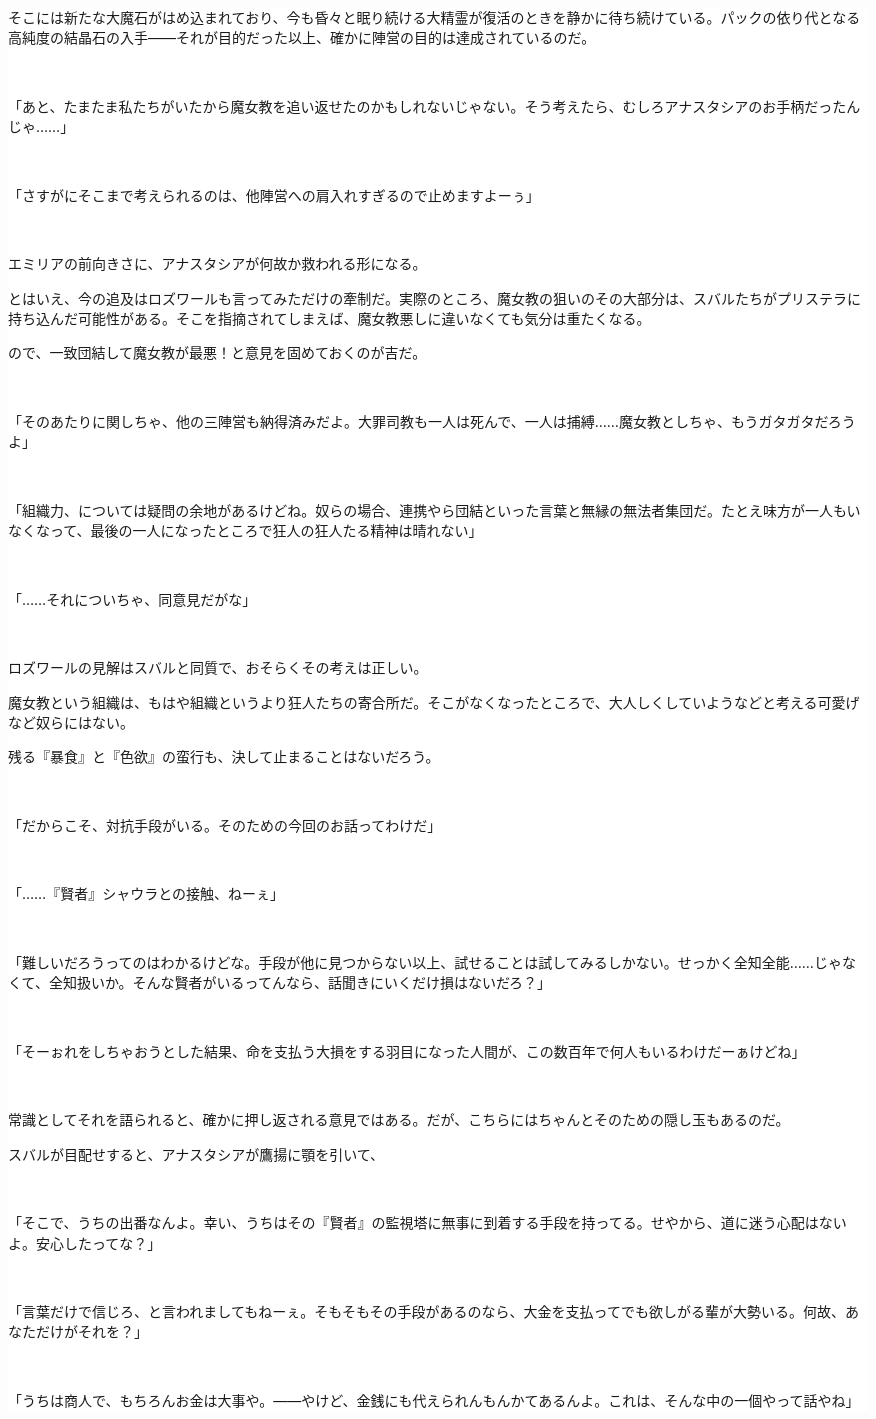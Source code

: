 そこには新たな大魔石がはめ込まれており、今も昏々と眠り続ける大精霊が復活のときを静かに待ち続けている。パックの依り代となる高純度の結晶石の入手――それが目的だった以上、確かに陣営の目的は達成されているのだ。

　

「あと、たまたま私たちがいたから魔女教を追い返せたのかもしれないじゃない。そう考えたら、むしろアナスタシアのお手柄だったんじゃ……」

　

「さすがにそこまで考えられるのは、他陣営への肩入れすぎるので止めますよーぅ」

　

エミリアの前向きさに、アナスタシアが何故か救われる形になる。

とはいえ、今の追及はロズワールも言ってみただけの牽制だ。実際のところ、魔女教の狙いのその大部分は、スバルたちがプリステラに持ち込んだ可能性がある。そこを指摘されてしまえば、魔女教悪しに違いなくても気分は重たくなる。

ので、一致団結して魔女教が最悪！と意見を固めておくのが吉だ。

　

「そのあたりに関しちゃ、他の三陣営も納得済みだよ。大罪司教も一人は死んで、一人は捕縛……魔女教としちゃ、もうガタガタだろうよ」

　

「組織力、については疑問の余地があるけどね。奴らの場合、連携やら団結といった言葉と無縁の無法者集団だ。たとえ味方が一人もいなくなって、最後の一人になったところで狂人の狂人たる精神は晴れない」

　

「……それについちゃ、同意見だがな」

　

ロズワールの見解はスバルと同質で、おそらくその考えは正しい。

魔女教という組織は、もはや組織というより狂人たちの寄合所だ。そこがなくなったところで、大人しくしていようなどと考える可愛げなど奴らにはない。

残る『暴食』と『色欲』の蛮行も、決して止まることはないだろう。

　

「だからこそ、対抗手段がいる。そのための今回のお話ってわけだ」

　

「……『賢者』シャウラとの接触、ねーぇ」

　

「難しいだろうってのはわかるけどな。手段が他に見つからない以上、試せることは試してみるしかない。せっかく全知全能……じゃなくて、全知扱いか。そんな賢者がいるってんなら、話聞きにいくだけ損はないだろ？」

　

「そーぉれをしちゃおうとした結果、命を支払う大損をする羽目になった人間が、この数百年で何人もいるわけだーぁけどね」

　

常識としてそれを語られると、確かに押し返される意見ではある。だが、こちらにはちゃんとそのための隠し玉もあるのだ。

スバルが目配せすると、アナスタシアが鷹揚に顎を引いて、

　

「そこで、うちの出番なんよ。幸い、うちはその『賢者』の監視塔に無事に到着する手段を持ってる。せやから、道に迷う心配はないよ。安心したってな？」

　

「言葉だけで信じろ、と言われましてもねーぇ。そもそもその手段があるのなら、大金を支払ってでも欲しがる輩が大勢いる。何故、あなただけがそれを？」

　

「うちは商人で、もちろんお金は大事や。――やけど、金銭にも代えられんもんかてあるんよ。これは、そんな中の一個やって話やね」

* Exercise prompt *
Output nothing but the line containing "スバルが目配せすると、アナスタシアが鷹揚に顎を引いて、" and each line after it in the entries above, exactly as written.

* Solution for this exercise *
スバルが目配せすると、アナスタシアが鷹揚に顎を引いて、

　

「そこで、うちの出番なんよ。幸い、うちはその『賢者』の監視塔に無事に到着する手段を持ってる。せやから、道に迷う心配はないよ。安心したってな？」

　

「言葉だけで信じろ、と言われましてもねーぇ。そもそもその手段があるのなら、大金を支払ってでも欲しがる輩が大勢いる。何故、あなただけがそれを？」

　

「うちは商人で、もちろんお金は大事や。――やけど、金銭にも代えられんもんかてあるんよ。これは、そんな中の一個やって話やね」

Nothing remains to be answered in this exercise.